Реальные результаты университетского преподавания философии обнаружились очень скоро и в одном определенном направлении — в поднятии и культивировании чисто философского интереса, в постепенном созидании почвы для чисто философской работы и чисто философского творчества, имеющего в себе самом собственную цель и собственное оправдание…

Западноевропейская философия для представителей нашей университетской философии явилась скорее руководством, школою, a не самодовлеющей целью и не объектом случайных или произвольных симпатий. Университетское преподавание философии последовательно создало такую именно атмосферу, в которой явилась возможность работать и мыслить философски в строгом смысле этого слова. Таким путем в университетах явилась возможность для одних учить, а для других — учиться философствовать, явилась возможность учить и учиться методам философского мышления.
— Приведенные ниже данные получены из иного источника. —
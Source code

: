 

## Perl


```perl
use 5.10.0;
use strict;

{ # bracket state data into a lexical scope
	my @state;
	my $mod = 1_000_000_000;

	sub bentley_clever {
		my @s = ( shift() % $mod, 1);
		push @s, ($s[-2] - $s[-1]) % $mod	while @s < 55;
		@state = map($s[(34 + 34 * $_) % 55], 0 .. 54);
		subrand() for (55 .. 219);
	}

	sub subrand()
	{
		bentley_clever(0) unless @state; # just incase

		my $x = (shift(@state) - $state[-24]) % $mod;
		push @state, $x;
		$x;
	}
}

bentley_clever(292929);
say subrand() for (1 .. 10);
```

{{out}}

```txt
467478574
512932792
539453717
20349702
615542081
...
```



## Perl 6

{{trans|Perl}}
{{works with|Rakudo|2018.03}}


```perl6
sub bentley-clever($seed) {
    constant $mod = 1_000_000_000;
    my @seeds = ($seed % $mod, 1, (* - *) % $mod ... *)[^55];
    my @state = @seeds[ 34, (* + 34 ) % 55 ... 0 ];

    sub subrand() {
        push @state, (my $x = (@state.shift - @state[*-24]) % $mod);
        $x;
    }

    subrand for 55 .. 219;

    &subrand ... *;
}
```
И действительно, какие бы направления русской философской мысли приблизительно за последние сорок — пятьдесят лет мы ни взяли, мы везде должны констатировать несомненное влияние университетского преподавания и университетской работы в области философии. Особенно это наглядно сказалось в усилении переводческой деятельности в отношении к классикам философии и в культивировании духа исследования в отношении к отдельным мыслителям (монографические исследования по истории философии) и отдельным проблемам философии. И это как раз такого рода факты, которые являются необходимым условием подлинной философской культуры мышления как отдельной личности, так и целого народа…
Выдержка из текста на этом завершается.